All posts by Ronald Park

About Ronald Park

Ronald has been working on Information Systems projects for just over 15 years now. He started out building custom Client-Server solutions at Andersen Consulting and soon moved into the world of packaged ERP systems specializing in SAP R/3. For the last 8 years, Ronald has been focused on delivering enterprise business intelligence solutions via packages like MicroStrategy, Cognos, and SAP BI.

Narrowcasting Dashboards through email

Last year, our group was tasked with developing a MicroStrategy dashboard that was to show Daily, Weekly, and Monthly views of the business from 5 different perspectives.  The dashboard was to contain 30 reports each with about 3 to 15 rows of data and 10 columns.  The dashboard was to run nightly and needed to be e-mailed to about 75 executives.  This was THE report for the enterprise.   Every solution we came up with was developed all the way through and tested only to find out that there would be file size and report performance problems.  This article will describe each approach, and will finish with the selected solution.

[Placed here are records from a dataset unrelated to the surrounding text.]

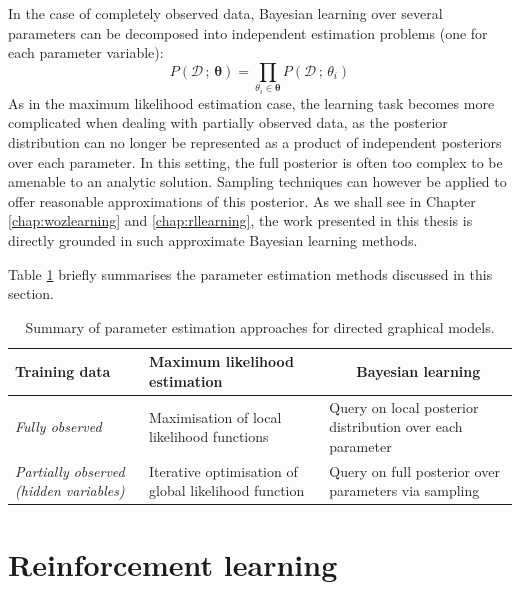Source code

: In the case of completely observed data, Bayesian learning over several parameters can be decomposed into independent estimation problems (one for each parameter variable): 
\begin{equation}
P(\mathcal{D} \, ; \, \boldsymbol\theta) = \prod_{\theta_i \in \boldsymbol\theta} P(\mathcal{D} \, ; \, \theta_i)
\end{equation}
As in the maximum likelihood estimation case, the learning task becomes more complicated when dealing with partially observed data, as the posterior distribution can no longer be represented as a product of independent posteriors over each parameter.  In this setting, the full posterior is often too complex to be amenable to an analytic solution.  Sampling techniques can however be applied to offer reasonable approximations of this posterior.  As we shall see in Chapter \ref{chap:wozlearning} and \ref{chap:rllearning}, the work presented in this thesis is directly grounded in such approximate Bayesian learning methods. 

Table \ref{table:gmlearning} briefly summarises the parameter estimation methods discussed in this section.

\begin{table}[h]
\renewcommand{\arraystretch}{1.8}
\setlength{\tabcolsep}{10pt}
\vspace{3mm}
\begin{center}
\begin{tabular}{|p{30mm}||p{42mm}|p{48mm}|} \hline 
\centering \textbf{Training data} & \centering \textbf{Maximum likelihood estimation} &  $\ \ \ \ \ \ \ $ \textbf{Bayesian learning} \\ \hline
\textit{Fully observed} & Maximisation of local $\phantom{aa}$ likelihood functions & Query on local posterior distribution over each parameter \\
\textit{Partially observed (hidden variables)} &  Iterative optimisation of global likelihood function &  Query on full posterior over parameters via sampling \vspace{2mm} \\  \hline
\end{tabular}
\end{center}
\caption{Summary of parameter estimation approaches for directed graphical models.}
\label{table:gmlearning}
\end{table}


\section{Reinforcement learning}
\label{sec:rl}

Our initial approach was to attempt to provide the most pleasant user experience possible by building an interactive Flash dashboard.   For two weeks we worked through the dashboard development, layering panel after panel, placing report upon panels at various levels, and manually formatting each and every pixel.   The end product was both interactive and pleasing on the eyes.   We thought we were merely steps away from completion.   We then began testing our product by emailing the dashboard through Narrowcast.  We quickly noticed that the dashboard e-mail was 2 MB, and took about 10-15 seconds to load.   The size of the e-mail was a bit larger than we would have liked, and 10-15 seconds of wait time was unacceptable.  The solution was quickly dumped, and we started to look at our options.

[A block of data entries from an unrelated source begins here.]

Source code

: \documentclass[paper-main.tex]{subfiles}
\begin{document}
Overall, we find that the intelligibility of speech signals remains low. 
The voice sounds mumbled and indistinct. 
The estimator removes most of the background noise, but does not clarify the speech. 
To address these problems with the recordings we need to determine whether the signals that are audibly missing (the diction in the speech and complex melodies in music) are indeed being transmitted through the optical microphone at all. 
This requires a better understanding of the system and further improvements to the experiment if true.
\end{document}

Excel or PDF attachments are always a great option when narrowcasting reports, and the size of these documents are very efficient.   However, this dashboard was required to be viewed directly from the e-mail mainly because of the audience that it was built for.   Shown below are the options in Narrowcast for what can be included in the body of an e-mail.

fig31

Our next option was to use Report Service documents, and if that failed we would try out HTML document solutions.   Both options were tried, and although they did deliver the reports in an acceptable format, the file size of the dashboard was still between 1 and 2 MB.   The problem with load time had been solved, but the dashboard was still just a bit larger than desired.   (a Narrowcasted excel attachment of the reports only totalled 100kB)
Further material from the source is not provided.